Osteoarthritis: Like other joints in the body, your jaw might face arthritic problems too. Usually, the breakdown of the joint (degeneration) or the usual wear and tear due to aging are the viable reasons. The degenerative joint disease is known to cause a slowly progressive loss of cartilage and formation of new bone at the surface of the joint. The prevalence of cartilage destruction increases normal aging and leads to a growing pain.
Rheumatoid arthritis: RA causes inflammation in joints. This can also affect the TMJ. The progression of RA may result in the destruction of cartilage, erode bone, and eventually cause joint deformity. Since this is an autoimmune disease, pain management consists of self exercises and conservative pain relievers only.
How is TMJ treated?
A TMJ treatment does not amount to much use of medications. Besides conservative treatment, as discussed already, it largely relies on lifestyle alterations. Among them, to list a few significant ones are –
Ice pack application to the area of the joint (from above your cheeks)
Over-the-counter (OTC) anti-inflammatory drugs (NSAIDs), such as ibuprofen or naproxen
Avoid biting on hard foods for some time
Avoiding chewing gums
Massage or gentle self-stretching exercises concerning the jaw and neck muscles
Relaxation techniques and stress management methods.
Some essential oils (such as lavender, chamomile, etc.) may perform sedative functions and provide temporary relief from the pain.
Despite all efforts, if your TMJ pain seems unmanageable and remains unaltered, it’s high time that you lookout for the best TMJ specialist near you. Your dentist could recommend the use of certain orthodontic appliances such as braces (to do away with faulty occlusions) or mouth guard (to keep bruxism at bay).

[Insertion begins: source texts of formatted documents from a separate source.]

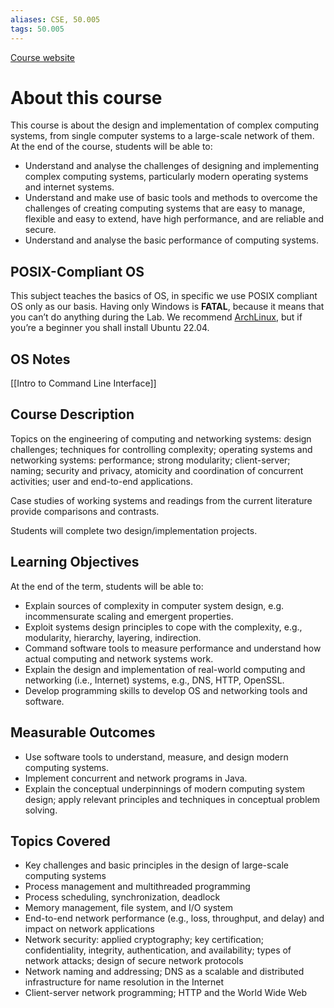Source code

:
 ```yaml
---
aliases: CSE, 50.005
tags: 50.005
---
```

[Course website](https://natalieagus.github.io/50005/)
# About this course
This course is about the design and implementation of complex computing systems, from single computer systems to a large-scale network of them. At the end of the course, students will be able to:
- Understand and analyse the challenges of designing and implementing complex computing systems, particularly modern operating systems and internet systems.
- Understand and make use of basic tools and methods to overcome the challenges of creating computing systems that are easy to manage, flexible and easy to extend, have high performance, and are reliable and secure.
- Understand and analyse the basic performance of computing systems.

## POSIX-Compliant OS
This subject teaches the basics of OS, in specific we use POSIX compliant OS only as our basis. Having only Windows is **FATAL**, because it means that you can’t do anything during the Lab. We recommend [ArchLinux](https://archlinux.org), but if you’re a beginner you shall install Ubuntu 22.04.

## OS Notes
[[Intro to Command Line Interface]]


## Course Description
Topics on the engineering of computing and networking systems: design challenges; techniques for controlling complexity; operating systems and networking systems: performance; strong modularity; client-server; naming; security and privacy, atomicity and coordination of concurrent activities; user and end-to-end applications.

Case studies of working systems and readings from the current literature provide comparisons and contrasts.

Students will complete two design/implementation projects.

## Learning Objectives
At the end of the term, students will be able to:
-   Explain sources of complexity in computer system design, e.g. incommensurate scaling and emergent properties.
-   Exploit systems design principles to cope with the complexity, e.g., modularity, hierarchy, layering, indirection.
-   Command software tools to measure performance and understand how actual computing and network systems work.
-   Explain the design and implementation of real-world computing and networking (i.e., Internet) systems, e.g., DNS, HTTP, OpenSSL.
-   Develop programming skills to develop OS and networking tools and software.

## Measurable Outcomes
-   Use software tools to understand, measure, and design modern computing systems.
-   Implement concurrent and network programs in Java.
-   Explain the conceptual underpinnings of modern computing system design; apply relevant principles and techniques in conceptual problem solving.

## Topics Covered
-   Key challenges and basic principles in the design of large-scale computing systems
-   Process management and multithreaded programming
-   Process scheduling, synchronization, deadlock
-   Memory management, file system, and I/O system
-   End-to-end network performance (e.g., loss, throughput, and delay) and impact on network applications
-   Network security: applied cryptography; key certification; confidentiality, integrity, authentication, and availability; types of network attacks; design of secure network protocols
-   Network naming and addressing; DNS as a scalable and distributed infrastructure for name resolution in the Internet
-   Client-server network programming; HTTP and the World Wide Web
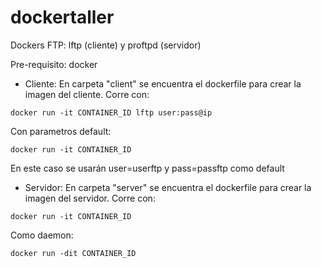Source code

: # dockertaller
Dockers FTP: lftp (cliente) y proftpd (servidor)

Pre-requisito: docker


- Cliente:
En carpeta "client" se encuentra el dockerfile para crear la imagen del cliente.
Corre con:
```
docker run -it CONTAINER_ID lftp user:pass@ip
```
Con parametros default:
```
docker run -it CONTAINER_ID
```
En este caso se usarán user=userftp y pass=passftp como default


- Servidor:
En carpeta "server" se encuentra el dockerfile para crear la imagen del servidor.
Corre con:
```
docker run -it CONTAINER_ID
```
Como daemon:
```
docker run -dit CONTAINER_ID
```

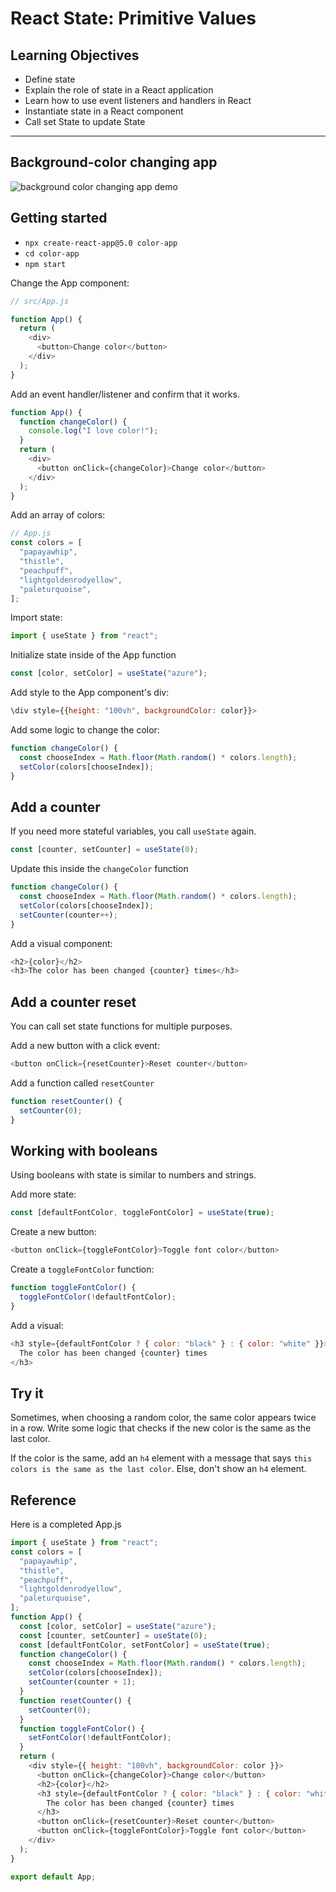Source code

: # React State: Primitive Values

## Learning Objectives

- Define state
- Explain the role of state in a React application
- Learn how to use event listeners and handlers in React
- Instantiate state in a React component
- Call set State to update State

<hr>

## Background-color changing app

![background color changing app demo](../assets/ezgif.com-gif-maker-color-app.gif)

## Getting started

- `npx create-react-app@5.0 color-app`
- `cd color-app`
- `npm start`

Change the App component:

```js
// src/App.js

function App() {
  return (
    <div>
      <button>Change color</button>
    </div>
  );
}
```

Add an event handler/listener and confirm that it works.

```js
function App() {
  function changeColor() {
    console.log("I love color!");
  }
  return (
    <div>
      <button onClick={changeColor}>Change color</button>
    </div>
  );
}
```

Add an array of colors:

```js
// App.js
const colors = [
  "papayawhip",
  "thistle",
  "peachpuff",
  "lightgoldenrodyellow",
  "paleturquoise",
];
```

Import state:

```js
import { useState } from "react";
```

Initialize state inside of the App function

```js
const [color, setColor] = useState("azure");
```

Add style to the App component's div:

```js
\div style={{height: "100vh", backgroundColor: color}}>
```

Add some logic to change the color:

```js
function changeColor() {
  const chooseIndex = Math.floor(Math.random() * colors.length);
  setColor(colors[chooseIndex]);
}
```

## Add a counter

If you need more stateful variables, you call `useState` again.

```js
const [counter, setCounter] = useState(0);
```

Update this inside the `changeColor` function

```js
function changeColor() {
  const chooseIndex = Math.floor(Math.random() * colors.length);
  setColor(colors[chooseIndex]);
  setCounter(counter++);
}
```

Add a visual component:

```js
<h2>{color}</h2>
<h3>The color has been changed {counter} times</h3>
```

## Add a counter reset

You can call set state functions for multiple purposes.

Add a new button with a click event:

```js
<button onClick={resetCounter}>Reset counter</button>
```

Add a function called `resetCounter`

```js
function resetCounter() {
  setCounter(0);
}
```

## Working with booleans

Using booleans with state is similar to numbers and strings.

Add more state:

```js
const [defaultFontColor, toggleFontColor] = useState(true);
```

Create a new button:

```js
<button onClick={toggleFontColor}>Toggle font color</button>
```

Create a `toggleFontColor` function:

```js
function toggleFontColor() {
  toggleFontColor(!defaultFontColor);
}
```

Add a visual:

```js
<h3 style={defaultFontColor ? { color: "black" } : { color: "white" }}>
  The color has been changed {counter} times
</h3>
```

## Try it

Sometimes, when choosing a random color, the same color appears twice in a row. Write some logic that checks if the new color is the same as the last color.

If the color is the same, add an `h4` element with a message that says `this colors is the same as the last color`. Else, don't show an `h4` element.

## Reference

Here is a completed App.js

```js
import { useState } from "react";
const colors = [
  "papayawhip",
  "thistle",
  "peachpuff",
  "lightgoldenrodyellow",
  "paleturquoise",
];
function App() {
  const [color, setColor] = useState("azure");
  const [counter, setCounter] = useState(0);
  const [defaultFontColor, setFontColor] = useState(true);
  function changeColor() {
    const chooseIndex = Math.floor(Math.random() * colors.length);
    setColor(colors[chooseIndex]);
    setCounter(counter + 1);
  }
  function resetCounter() {
    setCounter(0);
  }
  function toggleFontColor() {
    setFontColor(!defaultFontColor);
  }
  return (
    <div style={{ height: "100vh", backgroundColor: color }}>
      <button onClick={changeColor}>Change color</button>
      <h2>{color}</h2>
      <h3 style={defaultFontColor ? { color: "black" } : { color: "white" }}>
        The color has been changed {counter} times
      </h3>
      <button onClick={resetCounter}>Reset counter</button>
      <button onClick={toggleFontColor}>Toggle font color</button>
    </div>
  );
}

export default App;
```

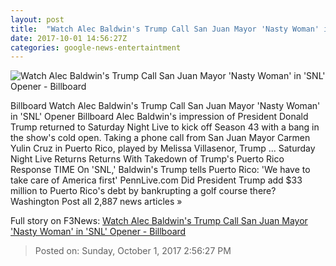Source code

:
 ```yaml
---
layout: post
title:  "Watch Alec Baldwin's Trump Call San Juan Mayor 'Nasty Woman' in 'SNL' Opener - Billboard"
date: 2017-10-01 14:56:27Z
categories: google-news-entertaintment
---
```


![Watch Alec Baldwin's Trump Call San Juan Mayor 'Nasty Woman' in 'SNL' Opener - Billboard](http://www.billboard.com/files/media/donald-trump-alec-baldwin-snl-2017-billboard-1548.jpg)

Billboard Watch Alec Baldwin's Trump Call San Juan Mayor 'Nasty Woman' in 'SNL' Opener Billboard Alec Baldwin's impression of President Donald Trump returned to Saturday Night Live to kick off Season 43 with a bang in the show's cold open. Taking a phone call from San Juan Mayor Carmen Yulin Cruz in Puerto Rico, played by Melissa Villasenor, Trump ... Saturday Night Live Returns Returns With Takedown of Trump's Puerto Rico Response TIME On 'SNL,' Baldwin's Trump tells Puerto Rico: 'We have to take care of America first' PennLive.com Did President Trump add $33 million to Puerto Rico's debt by bankrupting a golf course there? Washington Post all 2,887 news articles »


Full story on F3News: [Watch Alec Baldwin's Trump Call San Juan Mayor 'Nasty Woman' in 'SNL' Opener - Billboard](http://www.f3nws.com/n/gn2taF)

> Posted on: Sunday, October 1, 2017 2:56:27 PM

However, when all of these do not seem to yield significant results, your dentist might turn to the last resort – a surgical intervention. Therefore, it’s highly recommended that your TMJ pain should not be lingered on if self-management yields no results. An affordable dentist near you would suggest you with apt solutions that would be both cost-effective and time-saving! Surgical options might include open joint surgery, injections at the joint, TMJ arthroscopy and so on.